Pour vous, Yves Charnet, ce travail avec les acteurs a changé beaucoup de choses ?
Y.C. D’abord j’ai appris à me séparer de mon texte. Ce n’est pas toi qui parle, mais des fantômes de toi. Ces lectures ont constitué un livre en creux. Après les quelques lectures que nous avons faites, les spectateurs voulaient acheter le livre…
D.P. A l’Athénée ça a été fou. Il y a eu plus de deux cents personnes pour la lecture d’un texte dont personne n’avait lu une ligne.
Y.C. Cette lecture a plus importé que le livre. Dans une autobiographie, plus l’auteur se représente, plus il se dépossède. Or là, le fait que Jacques Bonnaffé puisse s’emparer de ce texte alors qu’il n’a pas la même histoire que la mienne m’a montré l’autonomie de cette histoire.
Finalement, je me suis retrouvé dépendant de l’écoute de Denis pour pouvoir continuer l’écriture de Proses du fils.
Cette lecture à l’Athénée est à l’origine de la publication à La Table ronde ?
Y.C. Denis Tillinac (directeur de La Table ronde, NDLR) a été le seul éditeur à s’être déplacé. Il avait lu les extraits du texte parus en revues, mais c’est en entendant le texte qu’il a décidé de le publier, c’est là qu’il a vu que ça tenait.

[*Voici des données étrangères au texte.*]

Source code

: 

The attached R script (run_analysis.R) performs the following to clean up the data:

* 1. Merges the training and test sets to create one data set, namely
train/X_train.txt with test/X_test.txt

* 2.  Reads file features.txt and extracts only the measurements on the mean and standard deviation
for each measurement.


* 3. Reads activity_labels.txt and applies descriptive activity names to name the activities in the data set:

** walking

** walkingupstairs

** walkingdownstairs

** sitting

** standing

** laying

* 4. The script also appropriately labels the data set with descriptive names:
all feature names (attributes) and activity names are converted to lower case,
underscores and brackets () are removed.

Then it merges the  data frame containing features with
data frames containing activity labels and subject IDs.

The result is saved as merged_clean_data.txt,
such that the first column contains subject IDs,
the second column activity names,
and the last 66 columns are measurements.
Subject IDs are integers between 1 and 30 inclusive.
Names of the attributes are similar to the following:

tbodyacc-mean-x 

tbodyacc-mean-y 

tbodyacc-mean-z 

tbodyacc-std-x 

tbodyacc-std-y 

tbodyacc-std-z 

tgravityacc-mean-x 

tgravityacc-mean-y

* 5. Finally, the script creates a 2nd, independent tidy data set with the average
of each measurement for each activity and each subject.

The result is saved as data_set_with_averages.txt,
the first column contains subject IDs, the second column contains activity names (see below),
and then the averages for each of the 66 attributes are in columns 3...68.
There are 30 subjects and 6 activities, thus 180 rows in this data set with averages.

D.P. Après chaque lecture, il y avait de véritables chocs : des gens venaient demander un autographe à Yves. Ils avaient l’impression de partager un secret. Nous avons joué Proses du fils une dizaine de fois et c’était à chaque fois un texte différent, un livre différent.
Denis Podalydès, avec ce travail vous avez endossé, en quelque sorte, le rôle d’un éditeur. Un éditeur de la voix…

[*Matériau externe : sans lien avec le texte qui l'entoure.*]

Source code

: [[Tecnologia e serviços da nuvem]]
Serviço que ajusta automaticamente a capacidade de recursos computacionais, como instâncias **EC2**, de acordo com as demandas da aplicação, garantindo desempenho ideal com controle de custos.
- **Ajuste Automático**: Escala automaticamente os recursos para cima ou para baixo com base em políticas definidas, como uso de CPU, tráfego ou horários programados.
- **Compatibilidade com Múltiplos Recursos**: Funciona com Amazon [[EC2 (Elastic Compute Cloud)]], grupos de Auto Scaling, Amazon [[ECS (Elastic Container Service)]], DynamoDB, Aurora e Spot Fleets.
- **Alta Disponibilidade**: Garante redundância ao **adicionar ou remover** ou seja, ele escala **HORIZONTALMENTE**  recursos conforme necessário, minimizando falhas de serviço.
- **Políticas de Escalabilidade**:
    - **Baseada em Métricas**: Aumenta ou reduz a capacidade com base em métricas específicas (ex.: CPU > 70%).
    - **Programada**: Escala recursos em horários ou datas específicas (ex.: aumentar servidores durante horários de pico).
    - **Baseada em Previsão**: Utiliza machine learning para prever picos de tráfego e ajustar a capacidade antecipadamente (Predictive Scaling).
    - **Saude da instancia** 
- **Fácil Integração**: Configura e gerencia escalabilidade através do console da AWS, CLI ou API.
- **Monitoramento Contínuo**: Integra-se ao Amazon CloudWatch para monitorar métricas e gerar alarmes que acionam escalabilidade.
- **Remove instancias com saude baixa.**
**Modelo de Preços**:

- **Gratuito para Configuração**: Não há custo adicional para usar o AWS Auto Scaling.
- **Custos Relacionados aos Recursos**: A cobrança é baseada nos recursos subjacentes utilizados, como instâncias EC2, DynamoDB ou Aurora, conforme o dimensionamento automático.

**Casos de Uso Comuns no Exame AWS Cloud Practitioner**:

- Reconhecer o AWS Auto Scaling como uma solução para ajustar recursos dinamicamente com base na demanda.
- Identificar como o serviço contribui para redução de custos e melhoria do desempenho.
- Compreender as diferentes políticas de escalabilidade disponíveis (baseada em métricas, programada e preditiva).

D.P. Cela me semble d’utilité publique pour un acteur de publier par la voix des textes auxquels on n’a pas forcément accès sinon.
Je lis beaucoup c’est vrai. En ce moment c’est Bergounioux. J’avale des livres. C’est mon passé d’étudiant khâgneux qui ressort. Au début, je séparais totalement mon activité littéraire de mon travail d’acteur ; j’avais peur qu’on me renvoie l’image du raisonneur qui fait chier tout le monde avec sa culture.
Vous êtes tenté par l’écriture ?
D.P. De 16 à 23 ans, j’ai vraiment cru être écrivain. Avec mon frère, on avait même voulu fondé une maison d’édition qu’on appelait les Editions Poda. J’ai écrit 12 pièces et un livre pour relater ma rencontre avec Rimbaud. J’avais même passé un temps fou pour faire la reliure, composer la quatrième de couverture. Et puis en arrivant en khâgne j’ai cessé d’écrire. En lisant Yves, j’ai vu ce que c’était un véritable écrivain.

Podalydès - Charnet : frères de parole Par Thierry Guichard , Laurence Cazaux
Le Matricule des Anges n°7 , février 1994.